Postfix: altering the subject line of outgoing messages

Motivation: I’m changing my ticketing system so that messages with a friendlier subject line. Instead of ‘Subject: [SNAFU #1] summary’, I’ll change it to use ‘Subject: [HELPDESK #1] summary’.

Another colleague suggested we use procmail. As unixgeeks.org says:

Is procmail right for me?
Procmail is a serious unix hack. On the other hand, it does a pretty good job.

(http://unixgeeks.org/security/newbie/unix/procmail/procmail.html)

I think we can do better than a serious Unix hack. I think Postfix can handle this.

How to do it?

First, I created a test environment: two Debian 9 virtual machines:

  • foo.osric.net
  • bar.osric.net

I’m not going to add DNS entries, though, so I’ll be relying on their IP addresses on my internal network:

  • 192.168.0.18
  • 192.168.0.19

I installed postfix and mutt on each:

# apt-get install postfix mutt

As an initial test, I tried to send a message from one machine to the other:

# sendmail root@192.168.0.18 < test.eml

But this resulted in an error from the mailer-daemon:

<root@192.168.0.18>: bad address syntax

The solution? Enclose the IP address in square brackets:

# sendmail root@[192.168.0.18] < test.eml

(Thanks to Is there a way to send an email to an IP address directly?, which I believe is the first time I have ever seen anything useful on the Quora web site.)

The two test systems can send messages to each other. Great!

Now, to change the subject line. A ServerFault post, postfix header_checks to rename email subject, looked like exactly what I was looking for (and a similar scenario motivated that question).

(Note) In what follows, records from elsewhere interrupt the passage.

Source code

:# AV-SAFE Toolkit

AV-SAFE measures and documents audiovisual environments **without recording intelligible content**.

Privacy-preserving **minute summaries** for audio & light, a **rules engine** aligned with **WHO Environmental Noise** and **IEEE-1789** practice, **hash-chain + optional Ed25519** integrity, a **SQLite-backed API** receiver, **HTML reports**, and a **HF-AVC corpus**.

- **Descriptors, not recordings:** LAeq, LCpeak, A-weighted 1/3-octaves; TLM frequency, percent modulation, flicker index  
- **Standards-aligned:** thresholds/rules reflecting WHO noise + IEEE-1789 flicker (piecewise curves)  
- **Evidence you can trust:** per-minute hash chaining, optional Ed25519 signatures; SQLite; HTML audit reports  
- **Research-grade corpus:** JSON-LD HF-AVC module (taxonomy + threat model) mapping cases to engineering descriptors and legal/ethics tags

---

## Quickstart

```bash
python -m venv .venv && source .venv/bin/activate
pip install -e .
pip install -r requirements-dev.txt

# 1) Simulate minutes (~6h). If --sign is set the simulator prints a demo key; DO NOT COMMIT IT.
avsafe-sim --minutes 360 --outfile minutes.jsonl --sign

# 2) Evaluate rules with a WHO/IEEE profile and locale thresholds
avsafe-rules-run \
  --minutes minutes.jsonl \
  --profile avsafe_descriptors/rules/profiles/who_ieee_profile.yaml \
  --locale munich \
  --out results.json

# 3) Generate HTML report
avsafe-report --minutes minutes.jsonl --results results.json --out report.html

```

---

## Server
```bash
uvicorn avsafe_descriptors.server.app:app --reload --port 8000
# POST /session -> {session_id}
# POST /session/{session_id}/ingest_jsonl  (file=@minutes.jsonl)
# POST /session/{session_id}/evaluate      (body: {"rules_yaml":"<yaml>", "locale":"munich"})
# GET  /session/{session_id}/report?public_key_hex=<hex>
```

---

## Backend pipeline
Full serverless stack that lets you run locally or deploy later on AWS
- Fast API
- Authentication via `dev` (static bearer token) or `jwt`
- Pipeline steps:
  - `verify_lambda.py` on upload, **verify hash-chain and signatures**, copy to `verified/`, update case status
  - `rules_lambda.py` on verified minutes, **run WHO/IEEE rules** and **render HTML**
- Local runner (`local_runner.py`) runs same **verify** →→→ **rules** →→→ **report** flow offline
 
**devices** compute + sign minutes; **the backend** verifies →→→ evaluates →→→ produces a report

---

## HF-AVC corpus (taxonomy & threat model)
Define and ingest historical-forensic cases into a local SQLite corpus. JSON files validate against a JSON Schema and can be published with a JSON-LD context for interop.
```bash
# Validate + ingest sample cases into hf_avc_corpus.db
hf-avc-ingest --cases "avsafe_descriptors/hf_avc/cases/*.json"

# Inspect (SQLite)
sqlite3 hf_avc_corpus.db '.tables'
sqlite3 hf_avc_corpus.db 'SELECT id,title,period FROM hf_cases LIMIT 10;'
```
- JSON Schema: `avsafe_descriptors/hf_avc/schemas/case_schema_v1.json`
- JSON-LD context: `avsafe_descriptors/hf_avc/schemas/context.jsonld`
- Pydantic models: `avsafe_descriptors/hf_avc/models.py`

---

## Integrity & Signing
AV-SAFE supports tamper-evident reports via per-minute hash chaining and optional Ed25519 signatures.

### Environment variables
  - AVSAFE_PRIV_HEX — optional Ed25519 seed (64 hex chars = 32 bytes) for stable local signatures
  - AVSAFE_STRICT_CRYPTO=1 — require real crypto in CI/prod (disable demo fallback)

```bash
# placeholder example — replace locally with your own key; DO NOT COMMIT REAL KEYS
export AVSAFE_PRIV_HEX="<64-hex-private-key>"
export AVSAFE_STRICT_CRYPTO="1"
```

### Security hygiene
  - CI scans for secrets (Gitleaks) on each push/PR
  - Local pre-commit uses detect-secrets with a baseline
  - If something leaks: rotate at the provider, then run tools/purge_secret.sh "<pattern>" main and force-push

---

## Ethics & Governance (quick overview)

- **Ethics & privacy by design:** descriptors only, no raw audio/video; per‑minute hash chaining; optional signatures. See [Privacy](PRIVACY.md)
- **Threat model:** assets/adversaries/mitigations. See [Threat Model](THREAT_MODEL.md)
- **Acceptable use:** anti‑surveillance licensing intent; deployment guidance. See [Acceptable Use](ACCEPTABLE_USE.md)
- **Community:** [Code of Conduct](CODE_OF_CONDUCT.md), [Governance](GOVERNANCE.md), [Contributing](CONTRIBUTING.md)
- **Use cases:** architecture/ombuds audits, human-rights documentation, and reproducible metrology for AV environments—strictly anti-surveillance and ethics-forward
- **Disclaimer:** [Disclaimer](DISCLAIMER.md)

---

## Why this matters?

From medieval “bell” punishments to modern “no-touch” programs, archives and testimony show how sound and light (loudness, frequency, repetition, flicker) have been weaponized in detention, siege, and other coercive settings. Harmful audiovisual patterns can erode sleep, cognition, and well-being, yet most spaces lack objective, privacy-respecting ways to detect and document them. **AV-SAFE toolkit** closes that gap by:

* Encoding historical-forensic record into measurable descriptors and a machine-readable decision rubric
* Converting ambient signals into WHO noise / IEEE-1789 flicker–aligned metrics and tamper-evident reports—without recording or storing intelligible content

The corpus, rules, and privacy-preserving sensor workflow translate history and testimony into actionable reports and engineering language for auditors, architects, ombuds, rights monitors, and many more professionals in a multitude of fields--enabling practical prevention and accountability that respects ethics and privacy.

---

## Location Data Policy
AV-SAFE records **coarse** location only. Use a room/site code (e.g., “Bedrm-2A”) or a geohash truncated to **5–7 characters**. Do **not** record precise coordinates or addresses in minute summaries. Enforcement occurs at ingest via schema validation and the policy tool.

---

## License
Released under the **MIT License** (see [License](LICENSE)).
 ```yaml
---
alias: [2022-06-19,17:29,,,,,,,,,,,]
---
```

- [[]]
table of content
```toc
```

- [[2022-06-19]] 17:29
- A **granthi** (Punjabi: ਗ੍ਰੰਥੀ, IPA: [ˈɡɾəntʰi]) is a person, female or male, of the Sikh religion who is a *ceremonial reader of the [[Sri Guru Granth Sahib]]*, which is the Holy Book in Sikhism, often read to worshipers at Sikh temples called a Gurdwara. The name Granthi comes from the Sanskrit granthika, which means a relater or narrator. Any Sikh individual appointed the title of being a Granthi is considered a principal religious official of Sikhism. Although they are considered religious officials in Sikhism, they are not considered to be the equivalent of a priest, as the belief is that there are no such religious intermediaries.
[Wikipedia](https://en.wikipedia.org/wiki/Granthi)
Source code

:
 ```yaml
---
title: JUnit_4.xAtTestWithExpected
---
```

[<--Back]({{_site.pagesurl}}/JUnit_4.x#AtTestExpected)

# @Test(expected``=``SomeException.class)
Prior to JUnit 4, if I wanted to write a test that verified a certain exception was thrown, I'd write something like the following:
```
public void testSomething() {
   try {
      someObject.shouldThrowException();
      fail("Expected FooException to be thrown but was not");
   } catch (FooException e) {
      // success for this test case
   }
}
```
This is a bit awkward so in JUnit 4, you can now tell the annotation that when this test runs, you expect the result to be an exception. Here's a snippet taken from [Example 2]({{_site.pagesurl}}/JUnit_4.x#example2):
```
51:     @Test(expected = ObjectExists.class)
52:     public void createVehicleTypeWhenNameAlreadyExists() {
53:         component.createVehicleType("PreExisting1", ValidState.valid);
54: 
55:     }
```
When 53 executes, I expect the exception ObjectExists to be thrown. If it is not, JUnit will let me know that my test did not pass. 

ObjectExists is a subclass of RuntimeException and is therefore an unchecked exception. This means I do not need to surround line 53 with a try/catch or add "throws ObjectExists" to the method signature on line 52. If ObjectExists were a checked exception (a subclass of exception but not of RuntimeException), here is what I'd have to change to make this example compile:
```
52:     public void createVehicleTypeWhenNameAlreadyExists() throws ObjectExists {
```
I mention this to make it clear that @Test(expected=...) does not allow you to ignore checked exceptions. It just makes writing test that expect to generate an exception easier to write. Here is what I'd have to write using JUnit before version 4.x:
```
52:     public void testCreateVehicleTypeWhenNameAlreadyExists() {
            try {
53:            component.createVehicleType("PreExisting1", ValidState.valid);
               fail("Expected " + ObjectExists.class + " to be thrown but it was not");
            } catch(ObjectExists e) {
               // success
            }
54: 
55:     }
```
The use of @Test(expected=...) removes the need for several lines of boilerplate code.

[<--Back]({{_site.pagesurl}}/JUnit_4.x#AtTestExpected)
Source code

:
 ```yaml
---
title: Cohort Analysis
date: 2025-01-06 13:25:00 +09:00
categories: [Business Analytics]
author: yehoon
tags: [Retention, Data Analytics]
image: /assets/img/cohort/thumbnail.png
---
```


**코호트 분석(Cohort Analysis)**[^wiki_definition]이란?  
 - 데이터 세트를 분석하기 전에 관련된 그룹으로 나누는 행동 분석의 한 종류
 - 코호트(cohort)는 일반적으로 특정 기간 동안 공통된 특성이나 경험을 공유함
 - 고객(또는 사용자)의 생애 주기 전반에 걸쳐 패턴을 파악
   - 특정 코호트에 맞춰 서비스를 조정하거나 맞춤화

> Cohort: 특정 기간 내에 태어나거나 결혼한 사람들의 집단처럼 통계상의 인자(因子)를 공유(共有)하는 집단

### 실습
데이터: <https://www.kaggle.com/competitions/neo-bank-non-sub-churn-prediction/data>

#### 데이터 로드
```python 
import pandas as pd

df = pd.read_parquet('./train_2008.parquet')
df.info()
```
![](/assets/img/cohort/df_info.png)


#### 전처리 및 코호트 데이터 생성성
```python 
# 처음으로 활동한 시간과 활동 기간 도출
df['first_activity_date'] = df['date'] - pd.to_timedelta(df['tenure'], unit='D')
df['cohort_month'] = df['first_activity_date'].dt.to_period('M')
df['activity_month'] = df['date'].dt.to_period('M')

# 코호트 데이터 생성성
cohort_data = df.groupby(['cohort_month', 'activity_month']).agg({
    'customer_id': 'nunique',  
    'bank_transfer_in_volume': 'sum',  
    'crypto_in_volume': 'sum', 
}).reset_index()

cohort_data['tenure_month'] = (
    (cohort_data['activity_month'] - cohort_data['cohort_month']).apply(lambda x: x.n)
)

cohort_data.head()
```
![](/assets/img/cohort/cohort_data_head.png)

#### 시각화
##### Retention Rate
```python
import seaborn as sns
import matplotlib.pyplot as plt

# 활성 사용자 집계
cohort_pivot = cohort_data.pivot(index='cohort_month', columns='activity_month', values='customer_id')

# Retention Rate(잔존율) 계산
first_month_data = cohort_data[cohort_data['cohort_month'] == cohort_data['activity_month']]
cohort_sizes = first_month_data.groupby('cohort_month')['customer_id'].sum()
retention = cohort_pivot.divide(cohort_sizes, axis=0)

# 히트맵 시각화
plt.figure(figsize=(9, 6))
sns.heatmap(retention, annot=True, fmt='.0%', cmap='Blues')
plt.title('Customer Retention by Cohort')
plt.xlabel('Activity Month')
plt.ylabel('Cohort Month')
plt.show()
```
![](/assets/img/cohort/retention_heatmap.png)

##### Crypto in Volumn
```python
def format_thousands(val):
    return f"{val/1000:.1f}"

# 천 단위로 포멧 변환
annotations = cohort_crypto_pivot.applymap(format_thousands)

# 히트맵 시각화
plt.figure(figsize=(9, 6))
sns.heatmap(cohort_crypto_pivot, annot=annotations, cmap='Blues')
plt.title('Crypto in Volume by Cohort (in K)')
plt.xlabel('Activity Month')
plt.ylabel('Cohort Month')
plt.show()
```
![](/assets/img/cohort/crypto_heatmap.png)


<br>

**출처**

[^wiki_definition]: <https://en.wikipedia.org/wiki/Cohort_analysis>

Following the answer there, I added the following to /etc/postfix/main.cf:

header_checks = pcre:/etc/postfix/header_checks.pcre

And I created /etc/postfix/header_checks.pcre, containing the following:

/^Subject: \[SNAFU #(\d+)\](.*)$/    REPLACE Subject: [HELPDESK #$1]$2

Don’t forget to reload Postfix, required by just about any Postfix change:

# postfix reload

I sent a test message from bar to foo, and an error message arrived in root’s mailbox on foo:

Subject: Postfix SMTP server: errors from bar.osric.net[192.168.0.19]

I checked the logs at /var/log/mail.log and found the following:

Jul  8 16:47:29 foo postfix/cleanup[10927]: error: unsupported dictionary type: pcre

I reproduced this problem using postmap:

# postmap -q 'Subject: [SNAFU #1]' pcre:/etc/postfix/header_checks.pcre
postmap: fatal: unsupported dictionary type: pcre

I changed the filename (not strictly necessary, but good for my sanity) and tried regexp instead:

# postmap -q 'Subject: [SNAFU #1]' regexp:/etc/postfix/header_checks.regexp

This produced no output, no error message, and a return code of 1. Why didn’t it match?

It turned out I needed to modify the regular expression, since \d is a Perl-ism:

/^Subject: \[SNAFU #([0-9]+)\](.*)$/    REPLACE Subject: [HELPDESK #$1]$2

(Using [[:digit:]] instead of [0-9] would also work.)

I ran a couple successful tests using postmap:

# postmap -q 'Subject: [SNAFU #1]' regexp:/etc/postfix/header_checks.regexp
REPLACE Subject: [HELPDESK #1]

~# postmap -q 'Subject: [SNAFU #1] more text' regexp:/etc/postfix/header_checks.regexp
REPLACE Subject: [HELPDESK #1] more text

Now to test an actual e-mail message.

First, I updated /etc/postfix/main.cf to point to the updated filename with the corresponding dictionary type:

header_checks = regexp:/etc/postfix/header_checks.regexp

Don’t forget:

# postfix reload

I tested it from bar.osric.net (192.168.0.19), using the following file, test.eml:

Subject: [SNAFU #1] test message

This is a test.
# sendmail root@[192.168.0.18] < test.eml

It appeared in root’s inbox on foo.osric.net (192.168.0.18) with the updated subject as expected:

Date: Sun,  8 Jul 2018 17:03:56 -0500 (CDT)
From: root <root@bar.osric.net>
Subject: [HELPDESK #1] test message

This is a test.

I sent another message with a different subject line just to confirm it was unchanged by the header_check.

Other useful resources:

2 thoughts on “Postfix: altering the subject line of outgoing messages”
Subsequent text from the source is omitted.